→ EXERCISE DESCRIPTION: Send back the data below exactly. Drop every picture.

→ Saved entries:
=-=-=

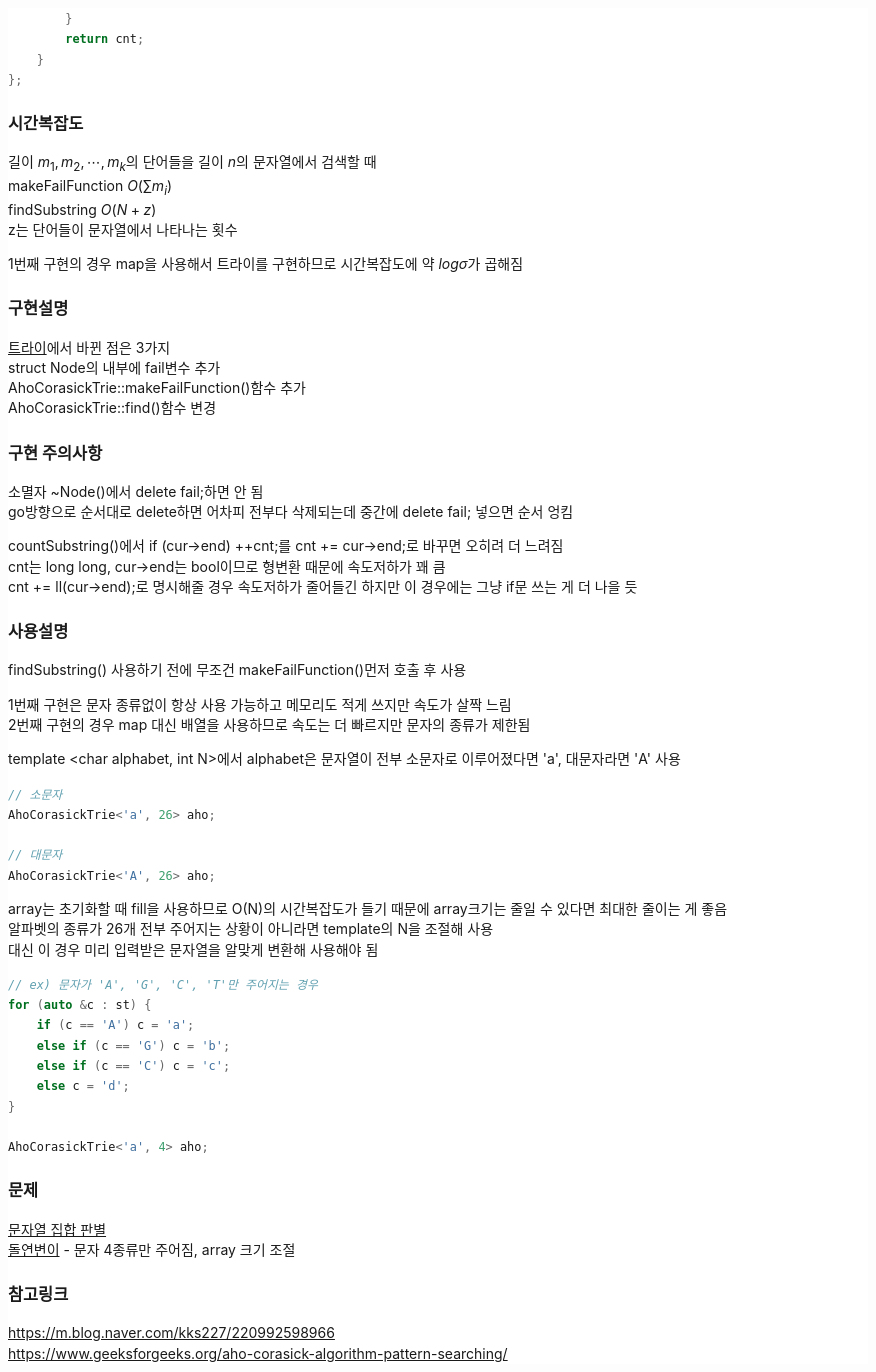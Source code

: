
 ```cpp
        }
        return cnt;
    }
};
```
### 시간복잡도 
길이 $m_1, m_2, \cdots , m_k$의 단어들을 길이 $n$의 문자열에서 검색할 때   
makeFailFunction $O(\sum m_i)$   
findSubstring $O(N + z)$   
z는 단어들이 문자열에서 나타나는 횟수   

1번째 구현의 경우 map을 사용해서 트라이를 구현하므로 시간복잡도에 약 $log \sigma$가 곱해짐   

### 구현설명
[트라이](/문자열/Trie.md)에서 바뀐 점은 3가지   
struct Node의 내부에 fail변수 추가   
AhoCorasickTrie::makeFailFunction()함수 추가   
AhoCorasickTrie::find()함수 변경   

### 구현 주의사항
소멸자 ~Node()에서 delete fail;하면 안 됨   
go방향으로 순서대로 delete하면 어차피 전부다 삭제되는데 중간에 delete fail; 넣으면 순서 엉킴   

countSubstring()에서 if (cur->end) ++cnt;를 cnt += cur->end;로 바꾸면 오히려 더 느려짐   
cnt는 long long, cur->end는 bool이므로 형변환 때문에 속도저하가 꽤 큼   
cnt += ll(cur->end);로 명시해줄 경우 속도저하가 줄어들긴 하지만 이 경우에는 그냥 if문 쓰는 게 더 나을 듯   

### 사용설명
findSubstring() 사용하기 전에 무조건 makeFailFunction()먼저 호출 후 사용   

1번째 구현은 문자 종류없이 항상 사용 가능하고 메모리도 적게 쓰지만 속도가 살짝 느림   
2번째 구현의 경우 map 대신 배열을 사용하므로 속도는 더 빠르지만 문자의 종류가 제한됨   

template \<char alphabet, int N>에서 alphabet은 문자열이 전부 소문자로 이루어졌다면 'a', 대문자라면 'A' 사용   
```cpp
// 소문자
AhoCorasickTrie<'a', 26> aho;

// 대문자
AhoCorasickTrie<'A', 26> aho;
```
array는 초기화할 때 fill을 사용하므로 O(N)의 시간복잡도가 들기 때문에 array크기는 줄일 수 있다면 최대한 줄이는 게 좋음   
알파벳의 종류가 26개 전부 주어지는 상황이 아니라면 template의 N을 조절해 사용   
대신 이 경우 미리 입력받은 문자열을 알맞게 변환해 사용해야 됨   
```cpp
// ex) 문자가 'A', 'G', 'C', 'T'만 주어지는 경우
for (auto &c : st) {
    if (c == 'A') c = 'a';
    else if (c == 'G') c = 'b';
    else if (c == 'C') c = 'c';
    else c = 'd';
}

AhoCorasickTrie<'a', 4> aho;
```
### 문제
[문자열 집합 판별](https://www.acmicpc.net/problem/9250)   
[돌연변이](https://www.acmicpc.net/problem/10256) - 문자 4종류만 주어짐, array 크기 조절   

### 참고링크
https://m.blog.naver.com/kks227/220992598966   
https://www.geeksforgeeks.org/aho-corasick-algorithm-pattern-searching/   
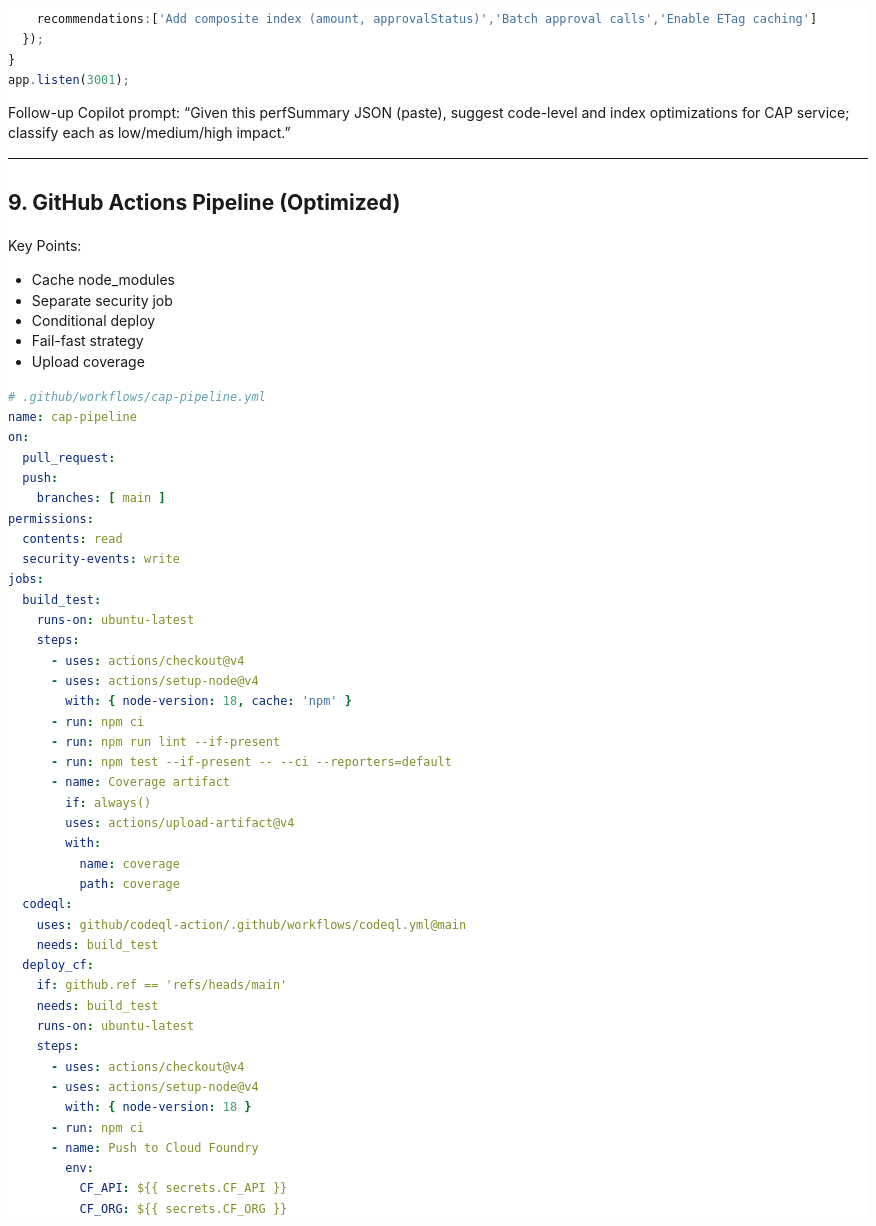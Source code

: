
 ```javascript
    recommendations:['Add composite index (amount, approvalStatus)','Batch approval calls','Enable ETag caching']
  });
}
app.listen(3001);
```

Follow-up Copilot prompt:
“Given this perfSummary JSON (paste), suggest code-level and index optimizations for CAP service; classify each as low/medium/high impact.”

---

## 9. GitHub Actions Pipeline (Optimized)

Key Points:
- Cache node_modules
- Separate security job
- Conditional deploy
- Fail-fast strategy
- Upload coverage

```yaml
# .github/workflows/cap-pipeline.yml
name: cap-pipeline
on:
  pull_request:
  push:
    branches: [ main ]
permissions:
  contents: read
  security-events: write
jobs:
  build_test:
    runs-on: ubuntu-latest
    steps:
      - uses: actions/checkout@v4
      - uses: actions/setup-node@v4
        with: { node-version: 18, cache: 'npm' }
      - run: npm ci
      - run: npm run lint --if-present
      - run: npm test --if-present -- --ci --reporters=default
      - name: Coverage artifact
        if: always()
        uses: actions/upload-artifact@v4
        with:
          name: coverage
          path: coverage
  codeql:
    uses: github/codeql-action/.github/workflows/codeql.yml@main
    needs: build_test
  deploy_cf:
    if: github.ref == 'refs/heads/main'
    needs: build_test
    runs-on: ubuntu-latest
    steps:
      - uses: actions/checkout@v4
      - uses: actions/setup-node@v4
        with: { node-version: 18 }
      - run: npm ci
      - name: Push to Cloud Foundry
        env:
          CF_API: ${{ secrets.CF_API }}
          CF_ORG: ${{ secrets.CF_ORG }}
```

=-=-=

→ EXERCISE RESPONSE:
Source code

:
 ```cpp
        }
        return cnt;
    }
};
```
### 시간복잡도 
길이 $m_1, m_2, \cdots , m_k$의 단어들을 길이 $n$의 문자열에서 검색할 때   
makeFailFunction $O(\sum m_i)$   
findSubstring $O(N + z)$   
z는 단어들이 문자열에서 나타나는 횟수   

1번째 구현의 경우 map을 사용해서 트라이를 구현하므로 시간복잡도에 약 $log \sigma$가 곱해짐   

### 구현설명
[트라이](/문자열/Trie.md)에서 바뀐 점은 3가지   
struct Node의 내부에 fail변수 추가   
AhoCorasickTrie::makeFailFunction()함수 추가   
AhoCorasickTrie::find()함수 변경   

### 구현 주의사항
소멸자 ~Node()에서 delete fail;하면 안 됨   
go방향으로 순서대로 delete하면 어차피 전부다 삭제되는데 중간에 delete fail; 넣으면 순서 엉킴   

countSubstring()에서 if (cur->end) ++cnt;를 cnt += cur->end;로 바꾸면 오히려 더 느려짐   
cnt는 long long, cur->end는 bool이므로 형변환 때문에 속도저하가 꽤 큼   
cnt += ll(cur->end);로 명시해줄 경우 속도저하가 줄어들긴 하지만 이 경우에는 그냥 if문 쓰는 게 더 나을 듯   

### 사용설명
findSubstring() 사용하기 전에 무조건 makeFailFunction()먼저 호출 후 사용   

1번째 구현은 문자 종류없이 항상 사용 가능하고 메모리도 적게 쓰지만 속도가 살짝 느림   
2번째 구현의 경우 map 대신 배열을 사용하므로 속도는 더 빠르지만 문자의 종류가 제한됨   

template \<char alphabet, int N>에서 alphabet은 문자열이 전부 소문자로 이루어졌다면 'a', 대문자라면 'A' 사용   
```cpp
// 소문자
AhoCorasickTrie<'a', 26> aho;

// 대문자
AhoCorasickTrie<'A', 26> aho;
```
array는 초기화할 때 fill을 사용하므로 O(N)의 시간복잡도가 들기 때문에 array크기는 줄일 수 있다면 최대한 줄이는 게 좋음   
알파벳의 종류가 26개 전부 주어지는 상황이 아니라면 template의 N을 조절해 사용   
대신 이 경우 미리 입력받은 문자열을 알맞게 변환해 사용해야 됨   
```cpp
// ex) 문자가 'A', 'G', 'C', 'T'만 주어지는 경우
for (auto &c : st) {
    if (c == 'A') c = 'a';
    else if (c == 'G') c = 'b';
    else if (c == 'C') c = 'c';
    else c = 'd';
}

AhoCorasickTrie<'a', 4> aho;
```
### 문제
[문자열 집합 판별](https://www.acmicpc.net/problem/9250)   
[돌연변이](https://www.acmicpc.net/problem/10256) - 문자 4종류만 주어짐, array 크기 조절   

### 참고링크
https://m.blog.naver.com/kks227/220992598966   
https://www.geeksforgeeks.org/aho-corasick-algorithm-pattern-searching/   
Source code

:
 ```javascript
    recommendations:['Add composite index (amount, approvalStatus)','Batch approval calls','Enable ETag caching']
  });
}
app.listen(3001);
```

Follow-up Copilot prompt:
“Given this perfSummary JSON (paste), suggest code-level and index optimizations for CAP service; classify each as low/medium/high impact.”

---

## 9. GitHub Actions Pipeline (Optimized)

Key Points:
- Cache node_modules
- Separate security job
- Conditional deploy
- Fail-fast strategy
- Upload coverage

```yaml
# .github/workflows/cap-pipeline.yml
name: cap-pipeline
on:
  pull_request:
  push:
    branches: [ main ]
permissions:
  contents: read
  security-events: write
jobs:
  build_test:
    runs-on: ubuntu-latest
    steps:
      - uses: actions/checkout@v4
      - uses: actions/setup-node@v4
        with: { node-version: 18, cache: 'npm' }
      - run: npm ci
      - run: npm run lint --if-present
      - run: npm test --if-present -- --ci --reporters=default
      - name: Coverage artifact
        if: always()
        uses: actions/upload-artifact@v4
        with:
          name: coverage
          path: coverage
  codeql:
    uses: github/codeql-action/.github/workflows/codeql.yml@main
    needs: build_test
  deploy_cf:
    if: github.ref == 'refs/heads/main'
    needs: build_test
    runs-on: ubuntu-latest
    steps:
      - uses: actions/checkout@v4
      - uses: actions/setup-node@v4
        with: { node-version: 18 }
      - run: npm ci
      - name: Push to Cloud Foundry
        env:
          CF_API: ${{ secrets.CF_API }}
          CF_ORG: ${{ secrets.CF_ORG }}
```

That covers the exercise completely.